### Work instruction
Could you copy every record exactly, leaving the pictures behind?

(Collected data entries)
* * * * *
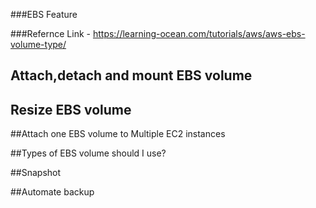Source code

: ###EBS Feature

###Refernce Link - https://learning-ocean.com/tutorials/aws/aws-ebs-volume-type/

## Attach,detach and mount EBS volume

## Resize EBS volume

##Attach one EBS volume to Multiple EC2 instances

##Types of EBS volume should I use?

##Snapshot

##Automate backup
* * * * *
### Result for this exercise
Source code

: ###EBS Feature

###Refernce Link - https://learning-ocean.com/tutorials/aws/aws-ebs-volume-type/

## Attach,detach and mount EBS volume

## Resize EBS volume

##Attach one EBS volume to Multiple EC2 instances

##Types of EBS volume should I use?

##Snapshot

##Automate backup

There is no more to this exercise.